Of course, odds are that once you’re out of the hospital, you’ll still love hiking. But, Jesus, babe! One thing at a time!
The point is that your partner is undergoing an intense physical process, and it’s likely that the last thing she wants to think about right now is outdoor adventure. That doesn’t mean your adventures are over, and it doesn’t mean the values and joys that brought you together will fundamentally change. It just means that now is not the time for you to pressure her for reassurance. Massage her feet. Read books about pregnancy and parenting. Go to her prenatal checkups. Take on extra chores. Tell her every day how beautiful she is, how strong she is, and how lucky you are to be with her. Trust that your shared passion for the outdoors will not disappear, even if it’s not always at the surface of your everyday life.

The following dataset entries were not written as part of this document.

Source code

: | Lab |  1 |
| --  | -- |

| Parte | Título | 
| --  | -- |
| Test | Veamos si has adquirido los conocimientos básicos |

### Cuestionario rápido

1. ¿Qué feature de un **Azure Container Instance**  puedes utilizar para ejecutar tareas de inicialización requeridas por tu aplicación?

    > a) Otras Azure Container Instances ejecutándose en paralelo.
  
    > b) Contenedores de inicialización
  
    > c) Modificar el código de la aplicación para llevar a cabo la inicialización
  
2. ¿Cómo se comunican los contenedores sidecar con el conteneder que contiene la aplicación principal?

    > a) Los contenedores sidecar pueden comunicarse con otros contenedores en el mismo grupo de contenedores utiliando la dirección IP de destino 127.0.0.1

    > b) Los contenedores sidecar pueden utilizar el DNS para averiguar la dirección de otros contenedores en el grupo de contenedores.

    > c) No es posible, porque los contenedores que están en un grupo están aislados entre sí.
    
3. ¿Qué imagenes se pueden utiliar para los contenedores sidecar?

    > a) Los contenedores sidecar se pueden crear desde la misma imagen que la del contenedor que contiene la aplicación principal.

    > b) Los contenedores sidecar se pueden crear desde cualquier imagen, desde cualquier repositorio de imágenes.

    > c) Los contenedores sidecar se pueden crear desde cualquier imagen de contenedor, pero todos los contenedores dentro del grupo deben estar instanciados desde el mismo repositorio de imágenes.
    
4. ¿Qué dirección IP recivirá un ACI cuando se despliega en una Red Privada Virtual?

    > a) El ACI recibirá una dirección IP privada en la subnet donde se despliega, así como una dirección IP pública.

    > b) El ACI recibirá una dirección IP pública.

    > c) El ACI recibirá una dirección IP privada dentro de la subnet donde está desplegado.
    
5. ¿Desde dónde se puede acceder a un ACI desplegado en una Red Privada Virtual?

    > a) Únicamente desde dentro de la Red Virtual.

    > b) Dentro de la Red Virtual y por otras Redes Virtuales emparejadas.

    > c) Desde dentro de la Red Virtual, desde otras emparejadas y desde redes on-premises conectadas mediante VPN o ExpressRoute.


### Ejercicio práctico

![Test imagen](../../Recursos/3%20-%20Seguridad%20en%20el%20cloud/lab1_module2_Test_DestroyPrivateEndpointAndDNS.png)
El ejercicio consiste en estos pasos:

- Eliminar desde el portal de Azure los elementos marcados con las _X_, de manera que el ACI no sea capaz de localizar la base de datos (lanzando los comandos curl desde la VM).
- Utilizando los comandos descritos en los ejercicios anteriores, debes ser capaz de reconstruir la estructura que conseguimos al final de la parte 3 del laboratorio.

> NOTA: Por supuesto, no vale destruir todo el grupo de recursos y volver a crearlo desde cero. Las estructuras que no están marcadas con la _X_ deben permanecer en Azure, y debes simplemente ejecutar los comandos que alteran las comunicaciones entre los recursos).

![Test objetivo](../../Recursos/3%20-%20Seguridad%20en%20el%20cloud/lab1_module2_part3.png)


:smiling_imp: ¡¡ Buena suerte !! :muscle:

The time will come, down the line, to talk about outdoor adventures. But in the meantime, the best way to prepare for those future adventures is to show your partner that you are behind her 100 percent. Soon—sooner than you realize—you’ll have the chance to share the outdoors with a whole new human, someone curious and brave and strong-minded who will bring a whole new perspective to even the smallest moments. Soon you’ll be embarking on adventures together that you can hardly imagine, whether you’re feeding ducks or summiting mountains. Congratulations, Dad, and godspeed. You’re going to have the ride of your life.